Items from a data source

####

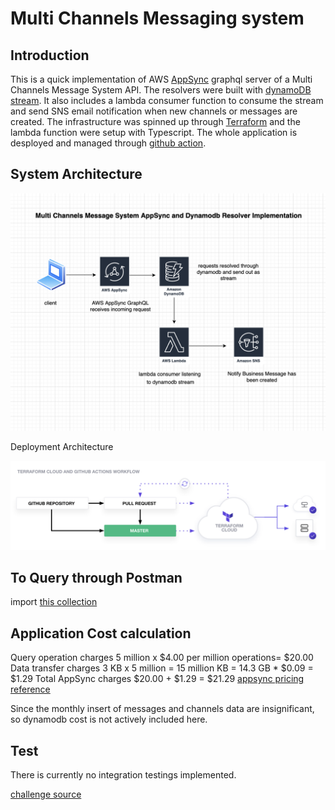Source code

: # Multi Channels Messaging system

## Introduction

This is a quick implementation of AWS [AppSync](https://aws.amazon.com/appsync/?trk=41731cf6-f5eb-4611-81ef-f2914ec706b5&sc_channel=ps&sc_campaign=acquisition&sc_medium=GC-PMM|PS-GO|Brand|All|PA|Mobile%20Services|Amplify|US|EN|Text|PMO22-13306&s_kwcid=AL!4422!3!588971138398!e!!g!!aws%20appsync&ef_id=CjwKCAjwnZaVBhA6EiwAVVyv9NPre8Ac7MzG7KrhuEmvRIJvAbTBWb9lIZ2K_Ih-IbZpI5_c0R7DAxoCKtAQAvD_BwE:G:s&s_kwcid=AL!4422!3!588971138398!e!!g!!aws%20appsync) graphql server of a Multi Channels Message System API. The
resolvers were built with [dynamoDB stream](https://aws.amazon.com/blogs/big-data/monitor-your-application-for-processing-dynamodb-streams/). It also includes a lambda consumer function to consume the
stream and send SNS email notification when new channels or messages are created. The infrastructure was
spinned up through [Terraform](https://www.terraform.io/) and the lambda function were setup with Typescript. The whole application is
desployed and managed through [github action](https://docs.github.com/en/actions/managing-workflow-runs/manually-running-a-workflow).

## System Architecture

![img](/assets/architecture_diagram.png)

Deployment Architecture

![img](/assets/deployment.png)

## To Query through Postman

import [this collection]("multi-channel-message.postman_collection.json")

## Application Cost calculation

Query operation charges 5 million x $4.00 per million operations= $20.00
Data transfer charges 3 KB x 5 million = 15 million KB = 14.3 GB \* $0.09 = $1.29
Total AppSync charges $20.00 + $1.29 = \$21.29
[appsync pricing reference](https://aws.amazon.com/appsync/pricing/)

Since the monthly insert of messages and channels data are insignificant, so dynamodb cost is
not actively included here.

## Test

There is currently no integration testings implemented.

[challenge source](https://gist.github.com/skylinezum/fb789509faea5dda4442e4d7dfe1342f)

####

Set down the lines above exactly as written. Begin at the line containing "spinned up through" and stop after the last line.

» **Task result**
spinned up through [Terraform](https://www.terraform.io/) and the lambda function were setup with Typescript. The whole application is
desployed and managed through [github action](https://docs.github.com/en/actions/managing-workflow-runs/manually-running-a-workflow).

## System Architecture

![img](/assets/architecture_diagram.png)

Deployment Architecture

![img](/assets/deployment.png)

## To Query through Postman

import [this collection]("multi-channel-message.postman_collection.json")

## Application Cost calculation

Query operation charges 5 million x $4.00 per million operations= $20.00
Data transfer charges 3 KB x 5 million = 15 million KB = 14.3 GB \* $0.09 = $1.29
Total AppSync charges $20.00 + $1.29 = \$21.29
[appsync pricing reference](https://aws.amazon.com/appsync/pricing/)

Since the monthly insert of messages and channels data are insignificant, so dynamodb cost is
not actively included here.

## Test

There is currently no integration testings implemented.

[challenge source](https://gist.github.com/skylinezum/fb789509faea5dda4442e4d7dfe1342f)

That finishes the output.